For equal mass particles
$$m u_1 = m v_1 + m v_2 \implies u_1 = v_1 + v_2,$$
and
$$\frac{1}{2} m {u_1}^2 = \frac{1}{2} m {v_1}^2 + \frac{1}{2} m {v_2}^2 \implies {u_1}^2 = {v_1}^2 + {v_2}^2 .$$
We can square the momentum equation and find
$${u_1}^2 = {v_1}^2 + {v_2}^2 + 2 v_1 v_2 = {v_1}^2 + {v_2}^2.$$
So
$$2 v_1 v_2 = 0.$$
This means one of the particles has zero velocity after the collision. Either particle 1 passed right through particle 2 with no effect (aphysical), or particle 1 stops and transfers all of its momentum and energy to particle 2.
In the center of mass frame this would be scattering at $180^\circ$. The fact that the first particle stops must break one of M&T's assumptions. In this case the scattering angle of particle 1 $\theta$ is ill defined. What is the direction of motion for a particle that is stopped?
In billiards you see a ball bounce backwards, because it was spinning backwards before the collision (while sliding along the table). It stops. Angular momentum is conserved so it keeps spinning. Friction catches the spin on the table and it starts to roll backwards. If the ball is rolling on the table it will continue to move forward after the collision for the same reason.

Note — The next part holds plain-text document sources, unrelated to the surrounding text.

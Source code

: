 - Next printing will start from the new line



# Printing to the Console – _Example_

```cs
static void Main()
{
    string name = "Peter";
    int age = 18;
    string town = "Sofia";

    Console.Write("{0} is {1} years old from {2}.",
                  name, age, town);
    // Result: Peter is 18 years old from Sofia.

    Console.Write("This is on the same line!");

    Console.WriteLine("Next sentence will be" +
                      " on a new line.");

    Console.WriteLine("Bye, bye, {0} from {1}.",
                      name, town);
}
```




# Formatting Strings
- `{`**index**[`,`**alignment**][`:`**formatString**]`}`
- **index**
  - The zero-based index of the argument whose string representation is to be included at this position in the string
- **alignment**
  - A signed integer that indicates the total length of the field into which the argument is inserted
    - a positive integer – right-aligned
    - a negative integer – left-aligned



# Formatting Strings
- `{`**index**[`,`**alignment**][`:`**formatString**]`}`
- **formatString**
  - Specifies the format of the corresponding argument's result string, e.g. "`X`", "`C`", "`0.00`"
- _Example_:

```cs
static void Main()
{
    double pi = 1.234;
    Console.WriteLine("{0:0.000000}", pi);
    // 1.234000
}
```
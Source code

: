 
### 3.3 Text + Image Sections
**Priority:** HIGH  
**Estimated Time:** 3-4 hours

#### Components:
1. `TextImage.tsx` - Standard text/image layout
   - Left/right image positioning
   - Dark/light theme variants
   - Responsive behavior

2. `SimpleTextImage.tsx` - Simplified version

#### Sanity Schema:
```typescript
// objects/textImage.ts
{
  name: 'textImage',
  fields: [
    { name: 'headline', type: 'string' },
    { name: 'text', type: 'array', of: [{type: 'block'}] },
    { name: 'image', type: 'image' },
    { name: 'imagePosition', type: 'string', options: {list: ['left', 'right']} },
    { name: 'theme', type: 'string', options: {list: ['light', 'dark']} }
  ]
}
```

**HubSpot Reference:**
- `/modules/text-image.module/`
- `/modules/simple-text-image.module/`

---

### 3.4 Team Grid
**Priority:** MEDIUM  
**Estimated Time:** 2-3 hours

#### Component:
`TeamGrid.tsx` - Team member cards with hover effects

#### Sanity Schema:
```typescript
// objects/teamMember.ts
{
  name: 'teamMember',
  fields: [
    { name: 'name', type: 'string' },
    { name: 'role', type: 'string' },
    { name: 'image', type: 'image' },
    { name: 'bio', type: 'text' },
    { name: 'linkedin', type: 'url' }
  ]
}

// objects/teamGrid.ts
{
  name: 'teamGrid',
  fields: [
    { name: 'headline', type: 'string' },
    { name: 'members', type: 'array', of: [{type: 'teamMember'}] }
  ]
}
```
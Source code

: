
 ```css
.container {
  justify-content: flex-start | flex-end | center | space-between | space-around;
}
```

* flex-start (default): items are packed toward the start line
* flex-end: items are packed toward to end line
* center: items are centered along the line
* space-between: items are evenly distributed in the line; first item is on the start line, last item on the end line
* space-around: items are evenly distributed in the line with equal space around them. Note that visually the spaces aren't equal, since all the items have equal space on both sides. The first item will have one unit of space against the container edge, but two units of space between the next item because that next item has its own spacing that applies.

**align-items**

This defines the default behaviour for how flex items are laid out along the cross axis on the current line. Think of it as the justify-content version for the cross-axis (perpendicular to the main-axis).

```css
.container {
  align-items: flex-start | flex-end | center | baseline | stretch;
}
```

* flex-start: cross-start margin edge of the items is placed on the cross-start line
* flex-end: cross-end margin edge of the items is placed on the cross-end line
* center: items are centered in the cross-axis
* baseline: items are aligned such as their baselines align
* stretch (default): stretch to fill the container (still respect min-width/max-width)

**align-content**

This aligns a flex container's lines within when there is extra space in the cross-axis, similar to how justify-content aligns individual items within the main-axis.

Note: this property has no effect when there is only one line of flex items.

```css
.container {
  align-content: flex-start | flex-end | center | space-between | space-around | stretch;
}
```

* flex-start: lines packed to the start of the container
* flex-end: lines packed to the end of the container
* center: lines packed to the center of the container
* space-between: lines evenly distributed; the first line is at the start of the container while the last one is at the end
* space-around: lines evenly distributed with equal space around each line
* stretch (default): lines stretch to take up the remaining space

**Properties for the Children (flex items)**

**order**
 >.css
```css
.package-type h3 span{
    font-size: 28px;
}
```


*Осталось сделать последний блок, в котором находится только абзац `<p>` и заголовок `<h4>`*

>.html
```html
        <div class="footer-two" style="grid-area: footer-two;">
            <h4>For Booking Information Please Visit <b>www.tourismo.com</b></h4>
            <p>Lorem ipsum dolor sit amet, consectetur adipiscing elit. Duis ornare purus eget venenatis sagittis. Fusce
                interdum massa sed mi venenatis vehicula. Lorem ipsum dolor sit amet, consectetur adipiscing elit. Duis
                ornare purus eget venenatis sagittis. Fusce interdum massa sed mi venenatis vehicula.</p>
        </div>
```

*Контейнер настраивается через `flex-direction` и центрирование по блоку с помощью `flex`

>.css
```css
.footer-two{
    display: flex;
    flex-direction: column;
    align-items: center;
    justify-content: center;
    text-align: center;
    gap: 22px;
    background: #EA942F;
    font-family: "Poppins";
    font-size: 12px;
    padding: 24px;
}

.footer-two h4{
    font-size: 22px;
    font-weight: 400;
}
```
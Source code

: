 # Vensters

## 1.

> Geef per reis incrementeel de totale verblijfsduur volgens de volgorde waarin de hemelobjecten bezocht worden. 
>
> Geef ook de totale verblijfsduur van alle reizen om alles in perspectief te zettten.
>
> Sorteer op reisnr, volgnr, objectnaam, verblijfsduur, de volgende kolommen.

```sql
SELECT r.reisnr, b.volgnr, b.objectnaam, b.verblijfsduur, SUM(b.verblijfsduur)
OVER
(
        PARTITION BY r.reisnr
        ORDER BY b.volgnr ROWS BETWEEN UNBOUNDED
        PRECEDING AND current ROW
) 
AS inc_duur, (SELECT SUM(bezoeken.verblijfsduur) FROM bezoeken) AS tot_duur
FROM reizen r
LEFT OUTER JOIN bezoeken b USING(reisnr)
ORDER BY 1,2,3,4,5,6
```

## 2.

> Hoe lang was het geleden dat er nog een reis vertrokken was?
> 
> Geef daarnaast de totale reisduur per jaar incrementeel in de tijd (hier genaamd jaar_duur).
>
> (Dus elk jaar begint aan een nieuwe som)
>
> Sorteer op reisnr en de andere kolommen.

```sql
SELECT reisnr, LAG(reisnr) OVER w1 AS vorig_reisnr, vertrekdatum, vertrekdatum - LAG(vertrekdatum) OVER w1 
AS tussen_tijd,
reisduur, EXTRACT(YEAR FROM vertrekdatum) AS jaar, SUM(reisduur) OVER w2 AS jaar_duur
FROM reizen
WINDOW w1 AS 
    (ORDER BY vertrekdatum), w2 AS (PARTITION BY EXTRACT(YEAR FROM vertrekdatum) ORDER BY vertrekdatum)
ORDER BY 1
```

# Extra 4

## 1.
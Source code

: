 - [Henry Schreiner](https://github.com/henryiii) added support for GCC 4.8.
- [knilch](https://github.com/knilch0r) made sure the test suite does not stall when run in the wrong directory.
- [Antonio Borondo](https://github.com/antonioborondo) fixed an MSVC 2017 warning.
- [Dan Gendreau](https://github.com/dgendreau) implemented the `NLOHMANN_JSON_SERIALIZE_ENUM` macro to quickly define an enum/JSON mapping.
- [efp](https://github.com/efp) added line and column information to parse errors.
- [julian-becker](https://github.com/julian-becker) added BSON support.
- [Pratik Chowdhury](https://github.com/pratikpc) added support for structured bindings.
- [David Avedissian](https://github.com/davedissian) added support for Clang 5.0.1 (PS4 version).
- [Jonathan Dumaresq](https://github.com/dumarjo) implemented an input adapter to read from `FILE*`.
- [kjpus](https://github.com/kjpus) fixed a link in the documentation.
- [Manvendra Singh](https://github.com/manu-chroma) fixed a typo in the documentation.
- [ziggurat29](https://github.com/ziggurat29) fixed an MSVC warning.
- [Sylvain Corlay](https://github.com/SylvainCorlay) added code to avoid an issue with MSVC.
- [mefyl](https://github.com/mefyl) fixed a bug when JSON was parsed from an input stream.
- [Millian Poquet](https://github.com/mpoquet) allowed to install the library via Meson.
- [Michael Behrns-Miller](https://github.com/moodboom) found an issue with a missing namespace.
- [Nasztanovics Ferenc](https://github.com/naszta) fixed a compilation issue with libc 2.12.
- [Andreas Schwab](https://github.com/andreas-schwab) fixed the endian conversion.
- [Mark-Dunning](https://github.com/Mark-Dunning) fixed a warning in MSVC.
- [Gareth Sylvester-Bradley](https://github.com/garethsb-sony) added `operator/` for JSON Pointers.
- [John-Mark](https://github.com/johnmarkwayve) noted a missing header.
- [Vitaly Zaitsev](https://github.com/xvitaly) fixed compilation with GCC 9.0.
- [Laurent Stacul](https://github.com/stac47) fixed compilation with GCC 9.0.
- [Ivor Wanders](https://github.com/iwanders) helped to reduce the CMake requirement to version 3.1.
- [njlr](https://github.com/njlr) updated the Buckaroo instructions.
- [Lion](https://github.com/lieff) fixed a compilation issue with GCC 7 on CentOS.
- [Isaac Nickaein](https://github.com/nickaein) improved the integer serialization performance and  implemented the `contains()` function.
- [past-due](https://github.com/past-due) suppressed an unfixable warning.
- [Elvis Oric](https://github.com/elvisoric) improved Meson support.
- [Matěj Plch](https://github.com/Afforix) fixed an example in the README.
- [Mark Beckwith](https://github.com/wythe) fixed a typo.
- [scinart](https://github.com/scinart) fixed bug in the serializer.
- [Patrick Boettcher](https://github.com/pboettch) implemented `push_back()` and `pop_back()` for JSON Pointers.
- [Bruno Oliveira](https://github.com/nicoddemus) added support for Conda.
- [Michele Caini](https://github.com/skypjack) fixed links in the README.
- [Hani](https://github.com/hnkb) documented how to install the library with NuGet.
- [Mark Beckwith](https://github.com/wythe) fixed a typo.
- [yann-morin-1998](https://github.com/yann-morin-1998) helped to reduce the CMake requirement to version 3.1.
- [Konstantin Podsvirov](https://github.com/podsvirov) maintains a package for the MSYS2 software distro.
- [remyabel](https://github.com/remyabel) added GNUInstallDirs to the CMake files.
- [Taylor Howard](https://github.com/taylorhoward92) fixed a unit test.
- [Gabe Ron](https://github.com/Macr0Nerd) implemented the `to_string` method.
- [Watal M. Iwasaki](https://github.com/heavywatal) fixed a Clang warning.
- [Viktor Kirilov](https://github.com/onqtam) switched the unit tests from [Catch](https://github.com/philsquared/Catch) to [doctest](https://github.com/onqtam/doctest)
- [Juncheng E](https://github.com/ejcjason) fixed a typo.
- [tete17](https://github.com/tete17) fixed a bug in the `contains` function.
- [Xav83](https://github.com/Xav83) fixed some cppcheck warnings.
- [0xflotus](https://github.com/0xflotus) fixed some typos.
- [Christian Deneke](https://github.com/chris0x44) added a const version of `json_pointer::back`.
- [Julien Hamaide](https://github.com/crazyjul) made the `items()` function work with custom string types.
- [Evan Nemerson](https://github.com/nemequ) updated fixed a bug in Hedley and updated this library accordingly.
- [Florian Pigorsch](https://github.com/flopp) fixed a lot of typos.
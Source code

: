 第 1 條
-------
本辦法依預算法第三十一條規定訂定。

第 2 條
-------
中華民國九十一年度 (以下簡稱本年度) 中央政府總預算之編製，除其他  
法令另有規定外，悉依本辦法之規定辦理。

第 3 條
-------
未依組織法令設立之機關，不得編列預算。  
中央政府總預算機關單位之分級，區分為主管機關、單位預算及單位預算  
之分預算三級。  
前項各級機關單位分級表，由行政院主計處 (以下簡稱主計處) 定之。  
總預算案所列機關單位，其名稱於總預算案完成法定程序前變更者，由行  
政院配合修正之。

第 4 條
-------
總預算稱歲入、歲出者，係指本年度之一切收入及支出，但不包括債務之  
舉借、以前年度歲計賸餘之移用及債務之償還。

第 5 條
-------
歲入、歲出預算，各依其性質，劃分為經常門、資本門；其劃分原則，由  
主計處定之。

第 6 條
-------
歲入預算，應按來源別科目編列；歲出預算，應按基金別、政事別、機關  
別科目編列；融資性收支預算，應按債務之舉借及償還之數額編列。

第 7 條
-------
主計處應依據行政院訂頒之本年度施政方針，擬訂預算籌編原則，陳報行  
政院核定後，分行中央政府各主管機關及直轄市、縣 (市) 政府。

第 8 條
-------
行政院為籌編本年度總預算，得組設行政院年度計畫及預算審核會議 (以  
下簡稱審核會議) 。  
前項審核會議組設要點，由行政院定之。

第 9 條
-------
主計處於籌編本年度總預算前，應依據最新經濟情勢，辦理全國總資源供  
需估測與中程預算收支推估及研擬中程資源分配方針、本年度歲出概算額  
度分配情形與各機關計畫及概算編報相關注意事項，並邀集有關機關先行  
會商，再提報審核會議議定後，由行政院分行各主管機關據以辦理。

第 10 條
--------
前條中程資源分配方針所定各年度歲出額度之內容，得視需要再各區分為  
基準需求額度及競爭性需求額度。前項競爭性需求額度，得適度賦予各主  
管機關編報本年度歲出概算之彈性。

I don't have the reputation to comment, but setting $\theta=0$ is not the problem, as another answer suggests:
$$\tan\xi=\cot 0\rightarrow\infty \implies \xi=\frac{\pi}{2}$$
For energy conservation, the directions of the vectors are not important, as energy is a scalar quantity. For the kinetic energy you can simply plug in everything you have in the text into the equation you stated - as long as the collision is elastic. The directions only matter for the conservation of momenta, this is
$$m_1v_{1i}+m_2v_{1i}=m_1v_{1f}+m_2v_{2f}\,,$$
where you need to take care of the directions of the vectors, i.e., the direction of the momenta.
Sometimes it is useful to combine conservation of energy and conservation of momenta to solve for unknown quantities. See for example https://en.wikipedia.org/wiki/Elastic_collision
But be careful - kinetic energy is in general not conserved for inelastic collisions.
Best Answer
In general, there is no solution to the outgoing velocities of the particles. You need 6 components (three components of velocities for each particles) but you have only 4 equations (three components from the conservation of momentum, one from the conservation of energy). There are 2 equations missing.
To resolve this problem, you have to define what happens microscopically during the collision. For example, you can use a known potential for the interaction between the two particles and derive the trajectories.